Identification of a Minimoon Fireball

TL;DR

This study reports the observation and analysis of a rare fireball linked to a minimoon, using high-resolution data and numerical simulations to understand its capture dynamics and origin.

Contribution

It provides the first detailed analysis of a minimoon fireball, combining observational data with numerical modeling to explore its capture mechanism and orbital history.

Findings

Most particles indicate increased capture probability during Earth's aphelion and perihelion.

The fireball's orbital history is highly sensitive to initial velocity and triangulation method.

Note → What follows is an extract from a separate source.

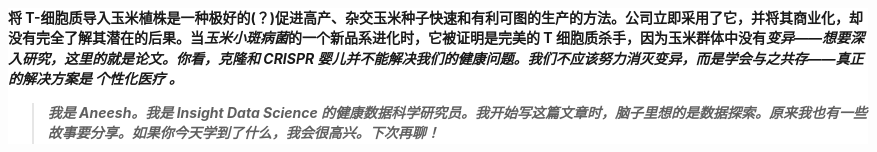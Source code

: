 **将 T-细胞质导入玉米植株是一种极好的(？)促进高产、杂交玉米种子快速和有利可图的生产的方法。公司立即采用了它，并将其商业化，却没有完全了解其潜在的后果。当*玉米小斑病菌*的一个新品系进化时，它被证明是完美的 T 细胞质杀手，因为玉米群体中没有*变异——想要深入研究，这里的就是论文。你看，克隆和 CRISPR 婴儿并不能解决我们的健康问题。我们不应该努力消灭变异，而是学会与之共存——真正的解决方案是 ***个性化医疗*** *。****

> ***我是 Aneesh。我是 Insight Data Science 的健康数据科学研究员。我开始写这篇文章时，脑子里想的是数据探索。原来我也有一些故事要分享。如果你今天学到了什么，我会很高兴。下次再聊！***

Capture time, velocity, and origin vary annually for this event.

Abstract

Objects gravitationally captured by the Earth-Moon system are commonly called temporarily captured orbiters (TCOs), natural Earth satellites, or minimoons. TCOs are a crucially important subpopulation of near-Earth objects (NEOs) to understand because they are the easiest targets for future sample-return, redirection, or asteroid mining missions. Only one TCO has ever been observed telescopically, 2006 RH 120, and it orbited Earth for about 11 months. Additionally, only one TCO fireball has ever been observed prior to this study. We present our observations of an extremely slow fireball (codename DN160822_03) with an initial velocity of around 11.0 km s-1 that was detected by six of the high-resolution digital fireball observatories located in the South Australian region of the Desert Fireball Network. Due to the inherent dynamics of the system, the probability of the meteoroid being temporarily captured before impact is extremely sensitive to its initial velocity. We examine the sensitivity of the fireball's orbital history to the chosen triangulation method. We use the numerical integrator REBOUND to assess particle histories and assess the statistical origin of DN160822_03. From our integrations we have found that the most probable capture time, velocity, semimajor axis, NEO group, and capture mechanism vary annually for this event. Most particles show that there is an increased capture probability during Earth's aphelion and perihelion. In the future, events like these may be detected ahead of time using telescopes like the Large Synoptic Survey Telescope, and the pre-atmospheric trajectory can be verified.